§ PROVIDED RECORDS:
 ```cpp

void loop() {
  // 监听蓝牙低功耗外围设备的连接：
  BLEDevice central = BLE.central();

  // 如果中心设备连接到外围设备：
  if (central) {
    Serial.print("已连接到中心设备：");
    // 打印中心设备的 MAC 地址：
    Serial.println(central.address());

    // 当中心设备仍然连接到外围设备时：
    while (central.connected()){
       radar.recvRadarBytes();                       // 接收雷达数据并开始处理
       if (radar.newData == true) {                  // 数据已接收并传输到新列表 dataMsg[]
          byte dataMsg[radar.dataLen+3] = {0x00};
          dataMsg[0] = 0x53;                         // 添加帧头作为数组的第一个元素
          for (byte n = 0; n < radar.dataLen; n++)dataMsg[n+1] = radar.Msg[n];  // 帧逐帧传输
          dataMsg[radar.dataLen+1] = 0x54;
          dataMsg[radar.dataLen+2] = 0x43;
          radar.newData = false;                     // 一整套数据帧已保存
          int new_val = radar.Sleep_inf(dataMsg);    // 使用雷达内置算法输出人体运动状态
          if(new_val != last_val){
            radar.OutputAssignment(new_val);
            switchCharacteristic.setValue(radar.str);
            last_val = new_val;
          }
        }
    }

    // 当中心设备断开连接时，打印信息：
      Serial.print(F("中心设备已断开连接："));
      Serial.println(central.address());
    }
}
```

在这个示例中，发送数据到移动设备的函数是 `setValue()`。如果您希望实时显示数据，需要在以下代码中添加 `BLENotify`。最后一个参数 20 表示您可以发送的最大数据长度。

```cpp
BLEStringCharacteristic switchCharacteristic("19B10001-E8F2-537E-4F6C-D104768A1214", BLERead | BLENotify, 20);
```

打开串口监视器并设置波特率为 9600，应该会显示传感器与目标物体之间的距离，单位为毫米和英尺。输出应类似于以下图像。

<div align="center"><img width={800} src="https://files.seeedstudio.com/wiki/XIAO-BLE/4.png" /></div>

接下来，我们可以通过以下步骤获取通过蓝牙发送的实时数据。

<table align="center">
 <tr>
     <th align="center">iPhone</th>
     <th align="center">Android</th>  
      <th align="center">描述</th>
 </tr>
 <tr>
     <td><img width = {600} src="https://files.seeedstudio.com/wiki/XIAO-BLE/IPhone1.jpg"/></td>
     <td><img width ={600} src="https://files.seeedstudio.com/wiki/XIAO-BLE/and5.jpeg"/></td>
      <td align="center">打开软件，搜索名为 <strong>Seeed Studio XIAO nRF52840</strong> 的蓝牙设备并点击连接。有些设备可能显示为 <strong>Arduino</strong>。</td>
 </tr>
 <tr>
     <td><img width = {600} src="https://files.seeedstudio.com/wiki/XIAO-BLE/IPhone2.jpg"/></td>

---

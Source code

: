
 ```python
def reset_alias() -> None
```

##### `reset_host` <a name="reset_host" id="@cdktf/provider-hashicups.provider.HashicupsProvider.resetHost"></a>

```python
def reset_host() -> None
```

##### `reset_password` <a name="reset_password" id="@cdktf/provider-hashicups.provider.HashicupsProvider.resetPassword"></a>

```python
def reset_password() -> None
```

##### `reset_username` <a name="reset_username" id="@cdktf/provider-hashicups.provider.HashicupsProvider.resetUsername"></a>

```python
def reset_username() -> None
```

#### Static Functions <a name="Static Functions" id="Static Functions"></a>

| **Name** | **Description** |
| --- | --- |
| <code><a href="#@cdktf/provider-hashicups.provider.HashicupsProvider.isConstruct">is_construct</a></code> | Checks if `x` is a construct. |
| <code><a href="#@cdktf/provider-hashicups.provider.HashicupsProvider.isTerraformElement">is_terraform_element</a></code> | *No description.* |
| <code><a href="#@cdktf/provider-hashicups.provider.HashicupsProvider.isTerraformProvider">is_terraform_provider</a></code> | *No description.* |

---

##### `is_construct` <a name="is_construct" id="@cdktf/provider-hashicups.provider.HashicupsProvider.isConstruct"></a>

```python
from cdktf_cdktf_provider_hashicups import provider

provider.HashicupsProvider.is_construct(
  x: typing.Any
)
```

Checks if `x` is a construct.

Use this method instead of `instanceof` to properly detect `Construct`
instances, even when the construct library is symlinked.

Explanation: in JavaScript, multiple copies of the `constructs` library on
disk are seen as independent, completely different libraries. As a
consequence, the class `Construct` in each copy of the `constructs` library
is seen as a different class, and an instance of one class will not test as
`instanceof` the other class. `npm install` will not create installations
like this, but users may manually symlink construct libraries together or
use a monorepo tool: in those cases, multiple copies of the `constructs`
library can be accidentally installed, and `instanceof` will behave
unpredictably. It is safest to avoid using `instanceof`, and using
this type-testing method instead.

§ YOUR GOAL: The lines above starting at the one that contains "unpredictably. It is" and ending at the one that contains "this type-testing method instead." must be transcribed exactly, and no other lines may appear.

§ RESPONSE TO THIS EXERCISE:
unpredictably. It is safest to avoid using `instanceof`, and using
this type-testing method instead.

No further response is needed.